MAI SAYS GMC IS NEITHER DEAD NOR COMATOSE
The Gambia Moral Congress (GMC) leader, Mai Fatty, has rejected suggestions that his party is dead or in a state of coma after what appears to be a period of sustained inactivity.
Speaking in a Standard exclusive yesterday following months of silence, Fatty said his party continues to remain relevant in Gambian politics and that making public pronouncements or undertaking political PR engagements are not the only pragmatic approaches to impacting public policy.
“A lot may be happening that may not be brought into the public square. There are also times when thorough introspection and sobre reflection are necessary. What every good leader needs to do, is to self-audit; to effect, a meaningful pause and make a critical, analytical evaluation of practical exigencies within the context of evolving dynamics of national politics. For me, it is a calculated strategic decision and not merely missing in action for the sake of it,” he said.
Fatty said some politicians believe being in the news daily assures their relevance.
“They consider notoriety as a political currency.

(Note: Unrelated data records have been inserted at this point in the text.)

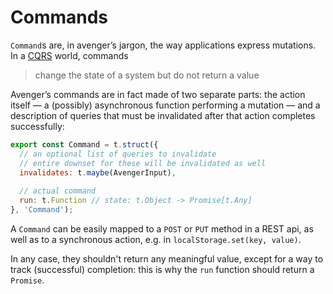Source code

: # Commands

`Command`s are, in avenger’s jargon, the way applications express mutations. In a [CQRS](http://martinfowler.com/bliki/CQRS.html) world, commands


> change the state of a system but do not return a value


Avenger’s commands are in fact made of two separate parts: the action itself — a (possibly) asynchronous function performing a mutation — and a description of queries that must be invalidated after that action completes successfully:


```js
export const Command = t.struct({
  // an optional list of queries to invalidate
  // entire downset for these will be invalidated as well
  invalidates: t.maybe(AvengerInput),
    
  // actual command
  run: t.Function // state: t.Object -> Promise[t.Any]
}, 'Command');
```

A `Command` can be easily mapped to a `POST` or `PUT` method in a REST api, as well as to a synchronous action, e.g. in `localStorage.set(key, value)`.

In any case, they shouldn't return any meaningful value, except for a way to track (successful) completion: this is why the `run` function should return a `Promise`.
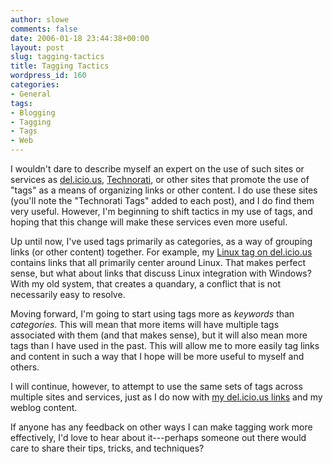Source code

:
 ```yaml
---
author: slowe
comments: false
date: 2006-01-18 23:44:38+00:00
layout: post
slug: tagging-tactics
title: Tagging Tactics
wordpress_id: 160
categories:
- General
tags:
- Blogging
- Tagging
- Tags
- Web
---
```


I wouldn't dare to describe myself an expert on the use of such sites or services as [del.icio.us](http://del.icio.us/), [Technorati](http://www.technorati.com/), or other sites that promote the use of "tags" as a means of organizing links or other content. I do use these sites (you'll note the "Technorati Tags" added to each post), and I do find them very useful. However, I'm beginning to shift tactics in my use of tags, and hoping that this change will make these services even more useful.

Up until now, I've used tags primarily as categories, as a way of grouping links (or other content) together. For example, my [Linux tag on del.icio.us](http://del.icio.us/slowe/Linux) contains links that all primarily center around Linux. That makes perfect sense, but what about links that discuss Linux integration with Windows? With my old system, that creates a quandary, a conflict that is not necessarily easy to resolve.

Moving forward, I'm going to start using tags more as _keywords_ than _categories_. This will mean that more items will have multiple tags associated with them (and that makes sense), but it will also mean more tags than I have used in the past. This will allow me to more easily tag links and content in such a way that I hope will be more useful to myself and others.

I will continue, however, to attempt to use the same sets of tags across multiple sites and services, just as I do now with [my del.icio.us links](http://del.icio.us/slowe/) and my weblog content.

If anyone has any feedback on other ways I can make tagging work more effectively, I'd love to hear about it---perhaps someone out there would care to share their tips, tricks, and techniques?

I think this may be true to a limited extent. [But] my position is that the supreme value of a leader lies in the quality of impact, the lives changed, the policy decisions that fundamentally better lives and not the ubiquitous stumping in the public space. Over the years, I have learnt a lot. I am no longer inexperienced, and experience has the effect of changing people. Experience has taught me to reform my politics,” he said.
“The logic of your question is palpably defective. Today we have not won elections just like some political parties did in the past. The story may be somewhat different today but yesterday they too confronted obstructive challenges. That is not to establish that the situation cannot change for us in the future,” Fatty noted.
He said there are countries in Africa and elsewhere where politicians continue to contest elections for over thirty to forty years without success.
“They haven’t given up. Why should we? Some succeed and others still desire to contest again. It’s a lifelong ambition. It’s a journey and not a destination. Only God can predict the future. We will not give up,” he stated.